BEGIN AVAILABLE DATA

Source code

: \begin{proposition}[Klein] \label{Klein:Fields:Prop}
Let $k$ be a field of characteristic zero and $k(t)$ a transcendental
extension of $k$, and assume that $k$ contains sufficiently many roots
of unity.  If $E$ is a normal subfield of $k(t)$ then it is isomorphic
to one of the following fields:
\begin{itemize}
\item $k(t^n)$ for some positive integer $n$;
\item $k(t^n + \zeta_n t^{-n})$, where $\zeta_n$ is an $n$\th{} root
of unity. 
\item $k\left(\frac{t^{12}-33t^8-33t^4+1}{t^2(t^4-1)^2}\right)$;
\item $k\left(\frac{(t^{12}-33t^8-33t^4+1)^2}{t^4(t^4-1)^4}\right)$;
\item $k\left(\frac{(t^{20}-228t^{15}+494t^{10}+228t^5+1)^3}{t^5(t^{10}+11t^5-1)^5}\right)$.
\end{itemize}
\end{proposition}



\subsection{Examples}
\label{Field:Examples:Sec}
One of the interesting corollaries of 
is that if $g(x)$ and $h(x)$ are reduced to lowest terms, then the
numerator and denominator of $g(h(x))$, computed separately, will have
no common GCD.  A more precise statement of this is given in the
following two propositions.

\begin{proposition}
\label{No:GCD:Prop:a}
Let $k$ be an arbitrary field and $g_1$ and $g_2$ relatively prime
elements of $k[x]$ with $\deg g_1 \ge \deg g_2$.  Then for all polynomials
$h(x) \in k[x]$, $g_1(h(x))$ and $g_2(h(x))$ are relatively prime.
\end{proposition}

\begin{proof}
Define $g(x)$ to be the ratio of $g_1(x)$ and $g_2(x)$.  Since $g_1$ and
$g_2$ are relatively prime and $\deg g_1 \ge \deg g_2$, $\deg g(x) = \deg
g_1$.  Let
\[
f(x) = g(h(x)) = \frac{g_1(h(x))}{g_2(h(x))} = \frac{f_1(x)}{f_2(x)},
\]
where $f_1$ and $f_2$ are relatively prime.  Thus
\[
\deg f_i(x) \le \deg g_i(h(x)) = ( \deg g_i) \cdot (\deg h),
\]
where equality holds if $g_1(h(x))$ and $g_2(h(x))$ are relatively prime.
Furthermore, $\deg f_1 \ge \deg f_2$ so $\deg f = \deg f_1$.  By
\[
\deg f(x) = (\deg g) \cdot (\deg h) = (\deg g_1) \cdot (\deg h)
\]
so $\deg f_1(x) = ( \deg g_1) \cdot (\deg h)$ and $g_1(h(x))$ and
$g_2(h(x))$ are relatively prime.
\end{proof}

END AVAILABLE DATA

EXERCISE DESCRIPTION >> In your answer, repeat each of the records exactly.

SOLUTION FOR THIS TASK >>
Source code

: \begin{proposition}[Klein] \label{Klein:Fields:Prop}
Let $k$ be a field of characteristic zero and $k(t)$ a transcendental
extension of $k$, and assume that $k$ contains sufficiently many roots
of unity.  If $E$ is a normal subfield of $k(t)$ then it is isomorphic
to one of the following fields:
\begin{itemize}
\item $k(t^n)$ for some positive integer $n$;
\item $k(t^n + \zeta_n t^{-n})$, where $\zeta_n$ is an $n$\th{} root
of unity. 
\item $k\left(\frac{t^{12}-33t^8-33t^4+1}{t^2(t^4-1)^2}\right)$;
\item $k\left(\frac{(t^{12}-33t^8-33t^4+1)^2}{t^4(t^4-1)^4}\right)$;
\item $k\left(\frac{(t^{20}-228t^{15}+494t^{10}+228t^5+1)^3}{t^5(t^{10}+11t^5-1)^5}\right)$.
\end{itemize}
\end{proposition}



\subsection{Examples}
\label{Field:Examples:Sec}
One of the interesting corollaries of 
is that if $g(x)$ and $h(x)$ are reduced to lowest terms, then the
numerator and denominator of $g(h(x))$, computed separately, will have
no common GCD.  A more precise statement of this is given in the
following two propositions.

\begin{proposition}
\label{No:GCD:Prop:a}
Let $k$ be an arbitrary field and $g_1$ and $g_2$ relatively prime
elements of $k[x]$ with $\deg g_1 \ge \deg g_2$.  Then for all polynomials
$h(x) \in k[x]$, $g_1(h(x))$ and $g_2(h(x))$ are relatively prime.
\end{proposition}

\begin{proof}
Define $g(x)$ to be the ratio of $g_1(x)$ and $g_2(x)$.  Since $g_1$ and
$g_2$ are relatively prime and $\deg g_1 \ge \deg g_2$, $\deg g(x) = \deg
g_1$.  Let
\[
f(x) = g(h(x)) = \frac{g_1(h(x))}{g_2(h(x))} = \frac{f_1(x)}{f_2(x)},
\]
where $f_1$ and $f_2$ are relatively prime.  Thus
\[
\deg f_i(x) \le \deg g_i(h(x)) = ( \deg g_i) \cdot (\deg h),
\]
where equality holds if $g_1(h(x))$ and $g_2(h(x))$ are relatively prime.
Furthermore, $\deg f_1 \ge \deg f_2$ so $\deg f = \deg f_1$.  By
\[
\deg f(x) = (\deg g) \cdot (\deg h) = (\deg g_1) \cdot (\deg h)
\]
so $\deg f_1(x) = ( \deg g_1) \cdot (\deg h)$ and $g_1(h(x))$ and
$g_2(h(x))$ are relatively prime.
\end{proof}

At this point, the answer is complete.